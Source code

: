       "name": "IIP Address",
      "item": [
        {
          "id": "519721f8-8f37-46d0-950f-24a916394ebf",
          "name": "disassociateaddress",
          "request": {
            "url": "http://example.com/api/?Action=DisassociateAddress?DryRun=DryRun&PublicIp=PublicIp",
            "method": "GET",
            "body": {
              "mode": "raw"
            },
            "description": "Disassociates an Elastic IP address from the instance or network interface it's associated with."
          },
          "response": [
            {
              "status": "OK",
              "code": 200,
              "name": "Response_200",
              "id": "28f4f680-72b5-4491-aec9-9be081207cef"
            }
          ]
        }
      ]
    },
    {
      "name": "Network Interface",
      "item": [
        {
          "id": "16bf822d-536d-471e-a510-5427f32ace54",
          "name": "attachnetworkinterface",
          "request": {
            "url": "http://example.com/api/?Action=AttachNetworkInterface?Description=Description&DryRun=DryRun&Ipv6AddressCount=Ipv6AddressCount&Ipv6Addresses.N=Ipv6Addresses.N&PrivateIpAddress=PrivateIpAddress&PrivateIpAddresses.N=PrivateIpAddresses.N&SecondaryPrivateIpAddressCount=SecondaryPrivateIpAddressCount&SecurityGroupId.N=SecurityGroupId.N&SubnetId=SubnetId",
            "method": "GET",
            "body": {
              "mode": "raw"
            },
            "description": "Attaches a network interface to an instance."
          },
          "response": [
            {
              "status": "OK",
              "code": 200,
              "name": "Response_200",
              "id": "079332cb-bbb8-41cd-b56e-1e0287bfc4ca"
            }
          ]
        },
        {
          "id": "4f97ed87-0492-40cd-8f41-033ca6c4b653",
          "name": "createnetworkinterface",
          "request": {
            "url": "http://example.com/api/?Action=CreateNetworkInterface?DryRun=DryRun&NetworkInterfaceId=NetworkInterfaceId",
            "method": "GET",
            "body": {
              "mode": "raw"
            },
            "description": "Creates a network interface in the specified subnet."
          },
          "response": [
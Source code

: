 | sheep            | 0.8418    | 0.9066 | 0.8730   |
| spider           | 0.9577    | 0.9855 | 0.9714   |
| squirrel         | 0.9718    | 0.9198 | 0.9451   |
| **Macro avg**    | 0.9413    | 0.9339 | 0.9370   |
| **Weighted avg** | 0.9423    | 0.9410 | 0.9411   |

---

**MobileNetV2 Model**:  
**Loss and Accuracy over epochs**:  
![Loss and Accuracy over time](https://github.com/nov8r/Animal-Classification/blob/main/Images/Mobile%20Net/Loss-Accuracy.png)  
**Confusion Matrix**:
============================================================
> _WHAT TO PRODUCE_
For each line above that includes the word "example", make a copy of that line.

> _TASK OUTPUT_
            "url": "http://example.com/api/?Action=DisassociateAddress?DryRun=DryRun&PublicIp=PublicIp",
            "url": "http://example.com/api/?Action=AttachNetworkInterface?Description=Description&DryRun=DryRun&Ipv6AddressCount=Ipv6AddressCount&Ipv6Addresses.N=Ipv6Addresses.N&PrivateIpAddress=PrivateIpAddress&PrivateIpAddresses.N=PrivateIpAddresses.N&SecondaryPrivateIpAddressCount=SecondaryPrivateIpAddressCount&SecurityGroupId.N=SecurityGroupId.N&SubnetId=SubnetId",
            "url": "http://example.com/api/?Action=CreateNetworkInterface?DryRun=DryRun&NetworkInterfaceId=NetworkInterfaceId",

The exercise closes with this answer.